I watched the teams press conference in full, if you haven't yet, it's worth watching. Every minute of it.
The best point from journalists in the whole press conference in my opinion came from the Australian about 34 or 35mins in. A lot of the redundancies could be offset by the smaller teams being able to hire more people. Boullier spluttered that the smaller teams would want to spend more money. He thinks they don't want to now????? It's not as if they would keep spending for the sake of it. It's based on results, or chasing results. Mallya mentioned Williams results this year and also Force India's vs McLaren. It's been true throughout F1 history what he said “money doesn't necessarily buy performance.” Look at Honda and Toyota. Could only win one race between them in the 11 combined seasons they competed.
Toto Woolf harps on about the market and economic laws but in the business world, in a *pure* capitalist economic system, a company doesn't receive a subsidy before producing anything. The bigger teams are guaranteed that subsidy before they've even turned a wheel or scored a point. Despite being the least needy. Given Woolf's business background, he knows better than to believe what he said, but in his position there is a big motivation for saying that.

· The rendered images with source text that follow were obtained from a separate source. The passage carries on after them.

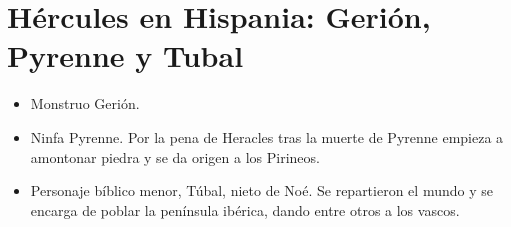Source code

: \section{Hércules en Hispania: Gerión, Pyrenne y Tubal}
\begin{itemize}
    \item Monstruo Gerión.
    \item Ninfa Pyrenne. Por la pena de Heracles tras la muerte de Pyrenne empieza a amontonar piedra y se da origen a los Pirineos.
    \item Personaje bíblico menor, Túbal, nieto de Noé. Se repartieron el mundo y se encarga de poblar la península ibérica, dando entre otros a los vascos.
\end{itemize}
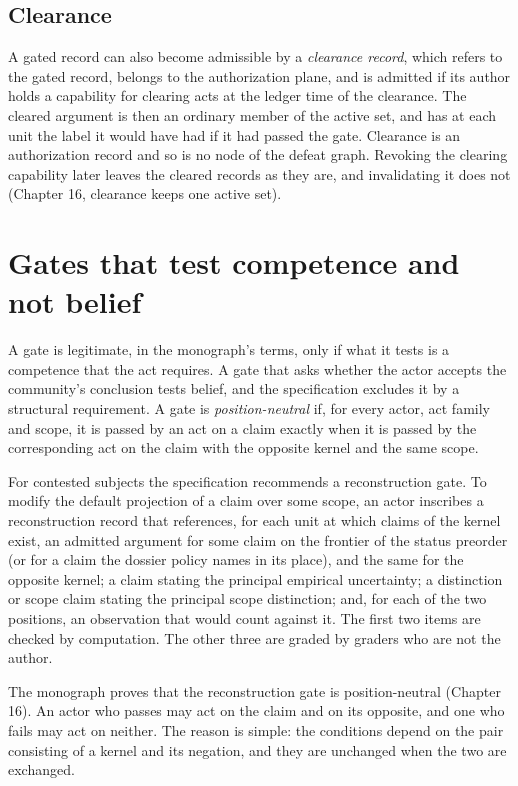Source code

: \documentclass[11pt]{article}
\begin{document}
\subsection{Clearance}

A gated record can also become admissible by a \emph{clearance record}, which refers to the gated record, belongs to the authorization plane, and is admitted if its author holds a capability for clearing acts at the ledger time of the clearance. The cleared argument is then an ordinary member of the active set, and has at each unit the label it would have had if it had passed the gate. Clearance is an authorization record and so is no node of the defeat graph. Revoking the clearing capability later leaves the cleared records as they are, and invalidating it does not (Chapter 16, clearance keeps one active set).

\section{Gates that test competence and not belief}\label{sec:symmetric}

A gate is legitimate, in the monograph's terms, only if what it tests is a competence that the act requires. A gate that asks whether the actor accepts the community's conclusion tests belief, and the specification excludes it by a structural requirement. A gate is \emph{position-neutral} if, for every actor, act family and scope, it is passed by an act on a claim exactly when it is passed by the corresponding act on the claim with the opposite kernel and the same scope.

For contested subjects the specification recommends a reconstruction gate. To modify the default projection of a claim over some scope, an actor inscribes a reconstruction record that references, for each unit at which claims of the kernel exist, an admitted argument for some claim on the frontier of the status preorder (or for a claim the dossier policy names in its place), and the same for the opposite kernel; a claim stating the principal empirical uncertainty; a distinction or scope claim stating the principal scope distinction; and, for each of the two positions, an observation that would count against it. The first two items are checked by computation. The other three are graded by graders who are not the author.

The monograph proves that the reconstruction gate is position-neutral (Chapter 16). An actor who passes may act on the claim and on its opposite, and one who fails may act on neither. The reason is simple: the conditions depend on the pair consisting of a kernel and its negation, and they are unchanged when the two are exchanged.
\end{document}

I can only see one way out. Change the commercial distribution to be more equitable. Teams can still get more for finishing higher in the constructors, but reward performance and nothing else. This would go a long way towards addressing the problem if the smaller teams could have $15-$20m more. It would mean the bigger teams may not even have to reduce by a third. If the smaller teams can have enough to survive like they used to, they'll probably accept that as they have done in the past and fight to perform better, get more sponsorship, grow and move up the grid like teams before them. Force India managed it.
Unfortunately as we can see the big teams are determined to maintain their unfair privileges and without their approval, there can be no change. I can see the way out but the window is locked. The big teams and Bernie have the key. Monisha made a great point about DTM. Add to that WEC. A few big teams together and no smaller teams means that as one journalist said, a bigger team is going to become the loser instead. See how quickly BMW left. After one bad season they ran away like wimps despite being good enough to fight for the title the previous year if they hadn't focused on 2009. A manufacturer or two will pull out eventually, or F1 brings in artificial “performance balancing” regulations as DTM and WEC did to keep them in. It's a downward spiral.
Writing of downward spirals, one final thought on the "two leagues" idea. Terrible. Instead of having one dominant team in a single championship its conceivable a team in "league 2" could punch above their weight, consistently beat a "league 1" team and yet thanks to the two tier system, dominate the lower championship but finish "below" the league 1 team on points regardless of realities on the circuit. We have leagues within F1 already in effect in budget terms.
League 1: Mercedes, Red Bull, Ferrari, McLaren.
League 2: Force India, Enstone, Williams
League 3: Marussia, Caterham, Sauber
At least if a team punches above their weight, as Williams has this year to be best of the rest, they aren't undermined by two separate championships.
I wasn't old enough to really be aware of the years leading up to and the open wheel split in the U.S. from which it has never fully recovered. I wonder if what we see in F1 is similar to back then. Between stupid rules to fix problems that were created by earlier stupid rules and the collusion of the big teams and Bernie to drive out the smaller teams to bring in 3rd cars, the sport is tearing itself apart. Eventually those left will notice they've eaten down to the bone and have nothing more to feed on.
Edited by hittheapex, 01 November 2014 - 10:43.